Addiction recovery home opens in Boswell
A new men’s addiction recovery center opened its doors in Boswell on Sunday and its operators are accepting applicants and donations.
Micah House, a transitional housing facility owned by Trinity Farms Center for Healing, was started to help recovering addicts learn skills, get jobs and become independent.
Trinity Farms Board President Paula Eppley-Newman said the farm can provide for four men at a time.
A women’s facility, Hope House, is being constructed, and Eppley-Newman said she hopes to open it this year.
After working in nonprofits for many years, Eppley-Newman saw many people “fall through the cracks.”
“Too many years have been spent trying to make people in need fit in to the parameters of programming, statistical outcomes and demographic parameters that we have lost sight of the fact that every person is unique and has different needs — especially when it comes to healing,” she said in a press release.
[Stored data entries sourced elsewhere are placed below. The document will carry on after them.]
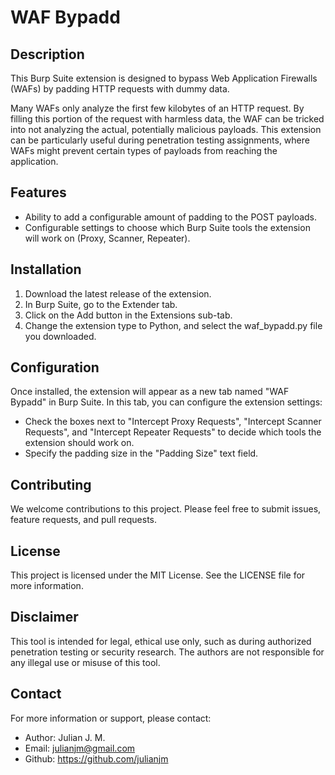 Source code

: # WAF Bypadd

## Description

This Burp Suite extension is designed to bypass Web Application Firewalls (WAFs) by padding HTTP requests with dummy data. 

Many WAFs only analyze the first few kilobytes of an HTTP request. By filling this portion of the request with harmless data, the WAF can be tricked into not analyzing the actual, potentially malicious payloads. This extension can be particularly useful during penetration testing assignments, where WAFs might prevent certain types of payloads from reaching the application.

## Features

- Ability to add a configurable amount of padding to the POST payloads.
- Configurable settings to choose which Burp Suite tools the extension will work on (Proxy, Scanner, Repeater).

## Installation

1. Download the latest release of the extension.
2. In Burp Suite, go to the Extender tab.
3. Click on the Add button in the Extensions sub-tab.
4. Change the extension type to Python, and select the waf_bypadd.py file you downloaded.

## Configuration

Once installed, the extension will appear as a new tab named "WAF Bypadd" in Burp Suite. In this tab, you can configure the extension settings:

- Check the boxes next to "Intercept Proxy Requests", "Intercept Scanner Requests", and "Intercept Repeater Requests" to decide which tools the extension should work on.
- Specify the padding size in the "Padding Size" text field.

## Contributing

We welcome contributions to this project. Please feel free to submit issues, feature requests, and pull requests.

## License

This project is licensed under the MIT License. See the LICENSE file for more information.

## Disclaimer

This tool is intended for legal, ethical use only, such as during authorized penetration testing or security research. The authors are not responsible for any illegal use or misuse of this tool.

## Contact

For more information or support, please contact:

- Author: Julian J. M.
- Email: julianjm@gmail.com
- Github: https://github.com/julianjm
At Micah House, recovering people will work on the 132-acre farm, caring for goats and sheep, doing chores and working in a garden. They have 32 goats, eight sheep and two livestock guardian dogs.
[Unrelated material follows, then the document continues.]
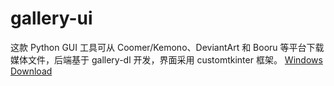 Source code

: # gallery-ui
这款 Python GUI 工具可从 Coomer/Kemono、DeviantArt 和 Booru 等平台下载媒体文件，后端基于 gallery-dl 开发，界面采用 customtkinter 框架。
[Windows Download](https://github.com/chitizen/gallery-ui/releases/latest)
“As the farm helps to nourish and support the animals that live on its land, the goal is to support those in need of healing in the same way, by creating meaningful volunteer opportunities that provide marketable work skills, daily living skills and a sense of self worth and accomplishment through hard work, nature and acceptance, building a community of support around those in need,” Eppley-Newman said.
The farm was leased to Trinity Farms by David Eppley for $1 for the next 30 years. Eppley-Newman said the farm will survive with the help of donors.
In addition to the everyday needs like towels, food and cleaning supplies, the program also needs volunteers who can teach life skills, such as gardening, personal finance and job skills. They are also in need of monetary donations.
Applicants to the program must go through an interview and work to pay for their room. Eppley-Newman estimated that each bed will cost $500 per month.
Those who first arrive won’t be expected to pay the full $500 each month, but they will be able to perform jobs to pay back the costs.
“We’re all healing from something,” Eppley-Newman said. “Your past does not define your future.”
Justyn Patton, a certified recovery specialist at Twin Lakes Center, said that he was able to recover from his addictions because of programs that help veterans. They gave him a place to stay while he got on his feet.
Without a proper place to recover, away from temptation, he said he may not be alive.
“The reality is that, right now, there’s somebody out there cooking meth. There’s somebody doing heroin for the last time,” he said.